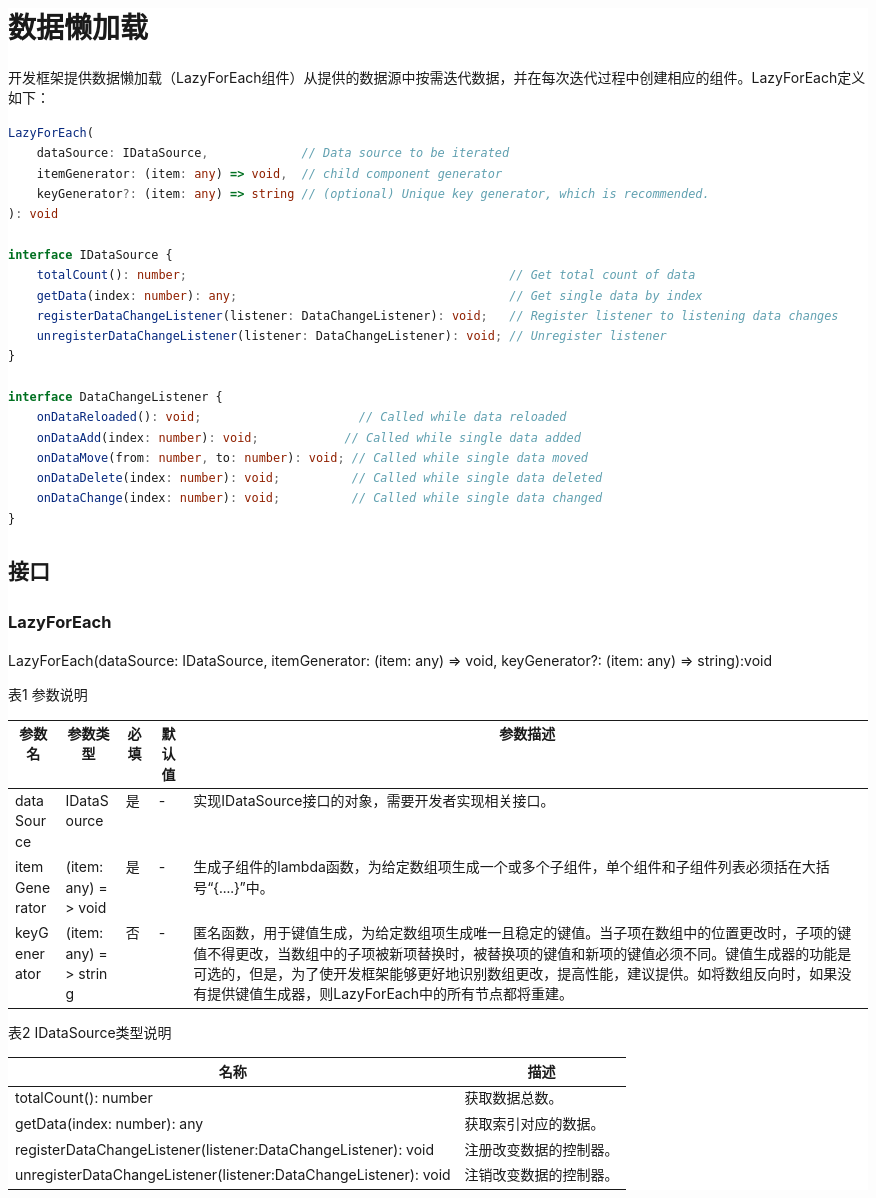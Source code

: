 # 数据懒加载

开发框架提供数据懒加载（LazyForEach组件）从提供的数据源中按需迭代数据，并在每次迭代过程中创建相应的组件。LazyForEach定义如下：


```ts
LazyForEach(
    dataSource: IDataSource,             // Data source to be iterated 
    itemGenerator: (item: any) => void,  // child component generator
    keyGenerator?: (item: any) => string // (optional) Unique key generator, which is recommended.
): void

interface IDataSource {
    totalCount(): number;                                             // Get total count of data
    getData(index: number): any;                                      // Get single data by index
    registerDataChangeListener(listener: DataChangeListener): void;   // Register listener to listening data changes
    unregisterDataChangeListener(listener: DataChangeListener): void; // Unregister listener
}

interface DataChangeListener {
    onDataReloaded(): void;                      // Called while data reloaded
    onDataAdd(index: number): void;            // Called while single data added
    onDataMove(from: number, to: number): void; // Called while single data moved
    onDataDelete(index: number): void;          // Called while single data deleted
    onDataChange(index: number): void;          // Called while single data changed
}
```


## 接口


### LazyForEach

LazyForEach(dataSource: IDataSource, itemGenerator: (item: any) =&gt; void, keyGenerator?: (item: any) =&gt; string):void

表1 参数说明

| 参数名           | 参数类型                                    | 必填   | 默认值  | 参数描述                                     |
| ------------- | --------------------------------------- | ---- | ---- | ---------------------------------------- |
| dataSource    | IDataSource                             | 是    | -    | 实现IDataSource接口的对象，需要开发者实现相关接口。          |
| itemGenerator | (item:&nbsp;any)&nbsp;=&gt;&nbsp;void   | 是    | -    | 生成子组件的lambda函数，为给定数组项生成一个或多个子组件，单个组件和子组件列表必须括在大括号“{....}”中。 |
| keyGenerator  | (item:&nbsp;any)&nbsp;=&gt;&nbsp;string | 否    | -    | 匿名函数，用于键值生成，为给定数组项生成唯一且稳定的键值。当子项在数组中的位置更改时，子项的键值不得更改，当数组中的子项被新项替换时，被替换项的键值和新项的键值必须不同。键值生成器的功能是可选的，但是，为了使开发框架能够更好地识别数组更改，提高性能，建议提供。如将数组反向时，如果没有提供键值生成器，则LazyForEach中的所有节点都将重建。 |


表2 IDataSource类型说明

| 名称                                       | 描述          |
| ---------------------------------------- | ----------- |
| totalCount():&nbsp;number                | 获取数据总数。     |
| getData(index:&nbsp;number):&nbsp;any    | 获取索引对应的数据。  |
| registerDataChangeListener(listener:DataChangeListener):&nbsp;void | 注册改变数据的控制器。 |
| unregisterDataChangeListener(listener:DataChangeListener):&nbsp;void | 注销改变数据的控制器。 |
==============================
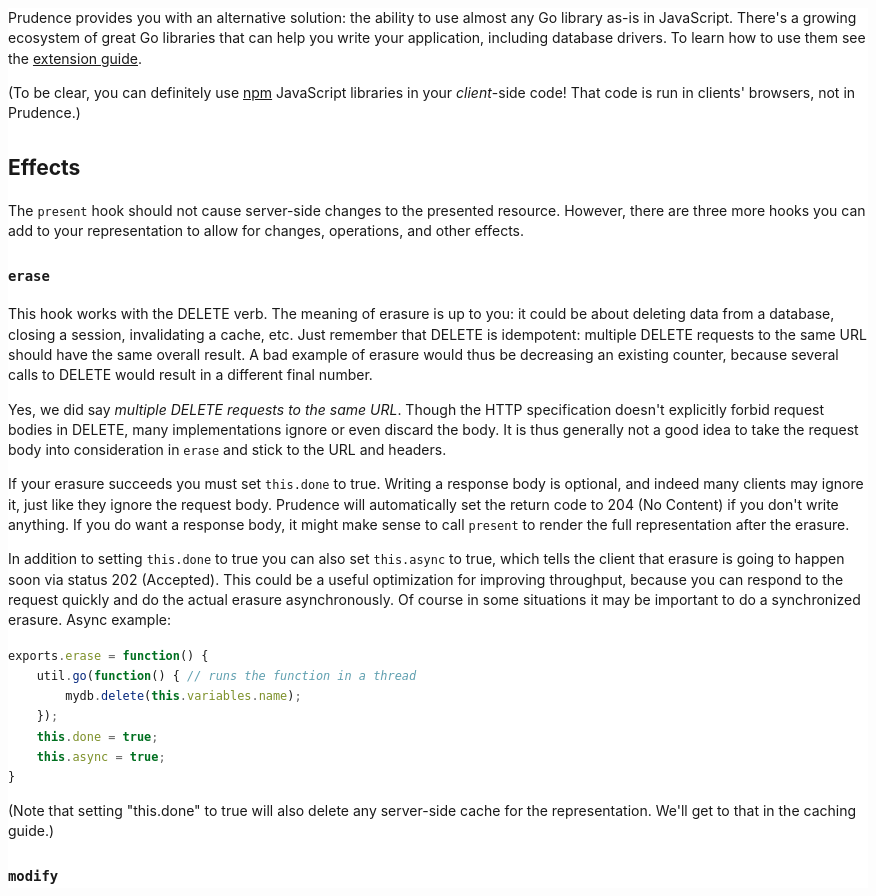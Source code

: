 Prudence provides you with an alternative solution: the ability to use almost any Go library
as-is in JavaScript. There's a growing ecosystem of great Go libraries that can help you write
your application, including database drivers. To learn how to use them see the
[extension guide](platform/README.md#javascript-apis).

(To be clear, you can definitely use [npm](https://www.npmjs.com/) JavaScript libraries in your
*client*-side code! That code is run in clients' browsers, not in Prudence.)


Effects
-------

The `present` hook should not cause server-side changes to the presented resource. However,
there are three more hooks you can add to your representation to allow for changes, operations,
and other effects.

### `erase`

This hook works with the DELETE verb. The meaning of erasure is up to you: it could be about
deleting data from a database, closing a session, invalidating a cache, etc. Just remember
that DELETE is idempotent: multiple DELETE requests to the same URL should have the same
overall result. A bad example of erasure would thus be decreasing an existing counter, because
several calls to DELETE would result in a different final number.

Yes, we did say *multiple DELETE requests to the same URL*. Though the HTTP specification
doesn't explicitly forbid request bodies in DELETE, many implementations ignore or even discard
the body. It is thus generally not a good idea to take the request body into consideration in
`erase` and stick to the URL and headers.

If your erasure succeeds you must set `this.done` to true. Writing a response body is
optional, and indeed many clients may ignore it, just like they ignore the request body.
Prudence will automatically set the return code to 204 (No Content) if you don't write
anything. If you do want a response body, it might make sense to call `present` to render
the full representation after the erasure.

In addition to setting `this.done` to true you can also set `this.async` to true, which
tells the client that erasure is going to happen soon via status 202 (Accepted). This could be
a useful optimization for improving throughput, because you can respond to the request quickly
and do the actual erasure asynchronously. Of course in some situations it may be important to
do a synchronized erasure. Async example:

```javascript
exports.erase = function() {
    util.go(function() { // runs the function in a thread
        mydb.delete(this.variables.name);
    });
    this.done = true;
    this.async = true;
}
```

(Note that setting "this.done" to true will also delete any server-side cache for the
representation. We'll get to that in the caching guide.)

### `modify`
==============================
▶ What this task involves:
Only lines that contain the string "ignore" count; pick each one out of the records and copy it.

▶ Result of the task:
doesn't explicitly forbid request bodies in DELETE, many implementations ignore or even discard
optional, and indeed many clients may ignore it, just like they ignore the request body.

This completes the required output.